Republican presidential candidates Sens. Ted Cruz (Texas) and Marco Rubio (Fla.) on Sunday doubled down on their opposition to the Senate's confirming any Supreme Court nominee President Barack Obama picks.
WASHINGTON -- If Sen. Marco Rubio (R-Fla.) is elected president in November, remember this Sunday as the day he said he wouldn't try to get the Senate to confirm a Supreme Court justice in his last year in office.
Rubio, who was making the rounds on the Sunday talk shows the morning after he debated his five opponents for the nomination, was pressed repeatedly on how he could justify the argument he and his Senate GOP colleagues were making. The Senate, that argument goes, should not act on President Barack Obama's planned nomination of a justice to replace Antonin Scalia, who was found dead Saturday.
Republicans have tried to distinguish Obama's position from that of former President Ronald Reagan, who had his Supreme Court nominee, Justice Anthony Kennedy, confirmed in February of 1988, the last year of Reagan's second term. But Rubio told George Stephanopoulos on ABC's "This Week" that he would "recognize... that precedent that's been set over the last 80 years" and not put a justice on the bench if he, as president, is not going to be held accountable for his pick at the ballot box.

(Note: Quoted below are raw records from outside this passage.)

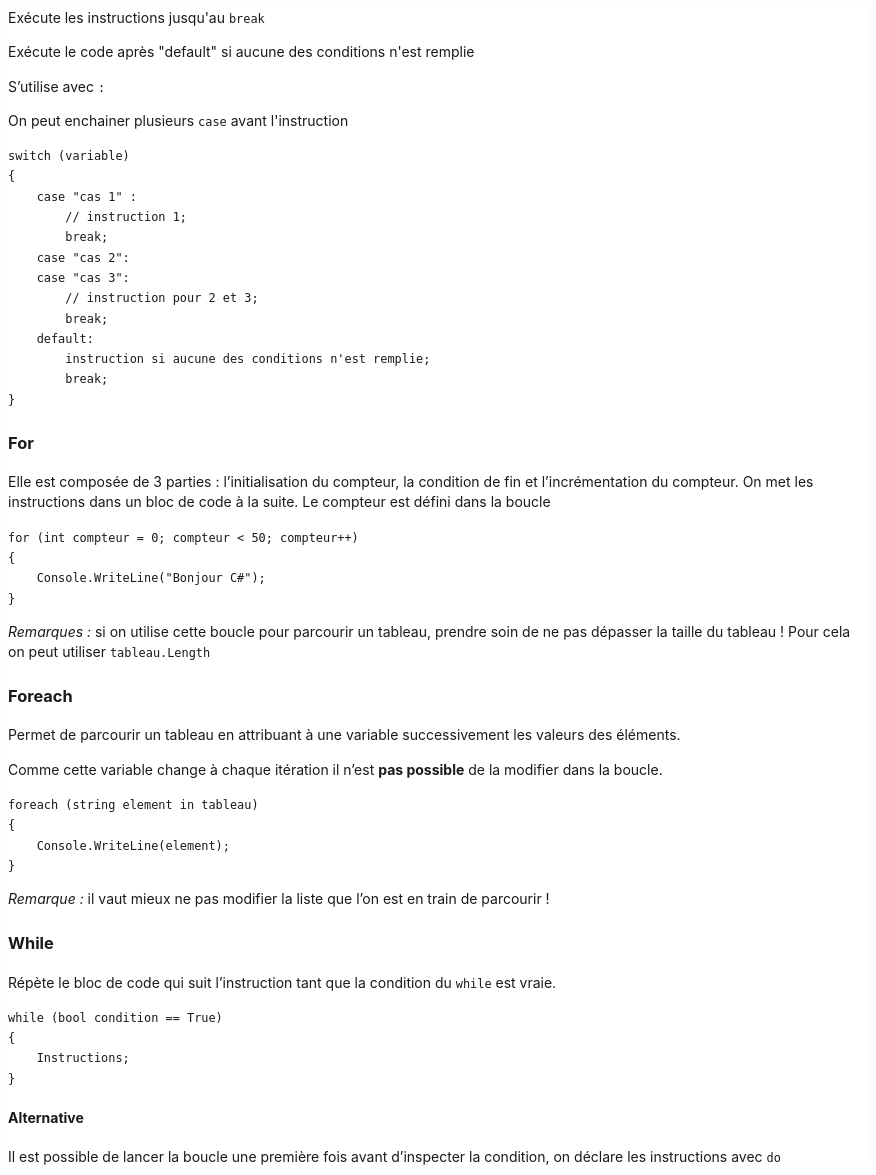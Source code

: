 Exécute les instructions jusqu'au <code class="csharp language-csharp">break</code>

Exécute le code après "default" si aucune des conditions n'est remplie

S’utilise avec <code class="csharp language-csharp">:</code>

On peut enchainer plusieurs <code class="csharp language-csharp">case</code> avant l'instruction
<pre><code class="csharp language-csharp">switch (variable)  
{  
    case "cas 1" :  
        // instruction 1;  
        break;  
    case "cas 2":  
    case "cas 3":  
        // instruction pour 2 et 3;  
        break;  
    default:  
        instruction si aucune des conditions n'est remplie;  
        break;  
}</code></pre>
<h3 id="for">For</h3>
Elle est composée de 3 parties : l’initialisation du compteur, la condition de fin et l’incrémentation du compteur.
On met les instructions dans un bloc de code à la suite.
Le compteur est défini dans la boucle
<pre><code class="csharp language-csharp">for (int compteur = 0; compteur &lt; 50; compteur++)  
{  
    Console.WriteLine("Bonjour C#");  
}</code></pre>
<em>Remarques :</em> si on utilise cette boucle pour parcourir un tableau, prendre soin de ne pas dépasser la taille du tableau !
Pour cela on peut utiliser <code class="csharp language-csharp">tableau.Length</code>
<h3 id="foreach">Foreach</h3>
Permet de parcourir un tableau en attribuant à une variable successivement les valeurs des éléments.

Comme cette variable change à chaque itération il n’est <strong>pas possible</strong> de la modifier dans la boucle.
<pre><code class="csharp language-csharp">foreach (string element in tableau)  
{  
    Console.WriteLine(element);  
}  </code></pre>
<em>Remarque :</em> il vaut mieux ne pas modifier la liste que l’on est en train de parcourir !
<h3 id="while">While</h3>
Répète le bloc de code qui suit l’instruction tant que la condition du <code class="csharp language-csharp">while</code> est vraie.
<pre><code class="csharp language-csharp">while (bool condition == True)  
{  
    Instructions;  
}  </code></pre>
<h4 id="alternative">Alternative</h4>
Il est possible de lancer la boucle une première fois avant d’inspecter la condition, on déclare les instructions avec <code class="csharp language-csharp">do</code>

STEPHANOPOULOS: So if you're elected president, will you promise not to make an appointment in your final year?
RUBIO: Yes, well, I'm not saying the president can't make an appointment. I'm saying we're not going to move forward on it in the Senate. And that has been the practice now for over 80 years.
STEPHANOPOULOS: So you're saying he should?
RUBIO: He -- well, he's done. I'm not -- he has the legal right to do it, but -- and -- and as president, I would recognize that precedent, and the precedent that's been set over the last 80 years has been that, in the last year of a president's term, and in a second term especially, there should not be Supreme Court nominees put into lifetime positions for a president that you're not going to be able to hold accountable at the ballot box.
Rubio told Chris Wallace on "Fox News Sunday" that "if this was early in [Obama's] second term, that would be one thing," and that "perhaps this would be a different discussion" if Obama were nominating a justice three or four months ago.
Rubio's logic was echoed by Sen. Ted Cruz (R-Texas), one of his rivals for the nomination. Cruz told NBC's Chuck Todd, who hosts "Meet the Press," that the Senate does not have an obligation "to at least go through the process and have an up or down vote" on Obama's nominee. "It has been 80 years since a Supreme Court vacancy was nominated and confirmed in an election year," Cruz said.
The distinction the Republican candidates appear to be making is that a president should not be able to nominate AND confirm a Supreme Court Justice, since Reagan nominated Kennedy in November of 1987 but had him confirmed in 1988.
"There is a long tradition that you don't do this in an election year," Cruz explained. "And what this means, Chuck, is we ought to make the 2016 election a referendum on the Supreme Court. I cannot wait to stand on that debate stage with Hillary Clinton or Bernie Sanders and talk about what the Supreme Court will look like depending on who wins."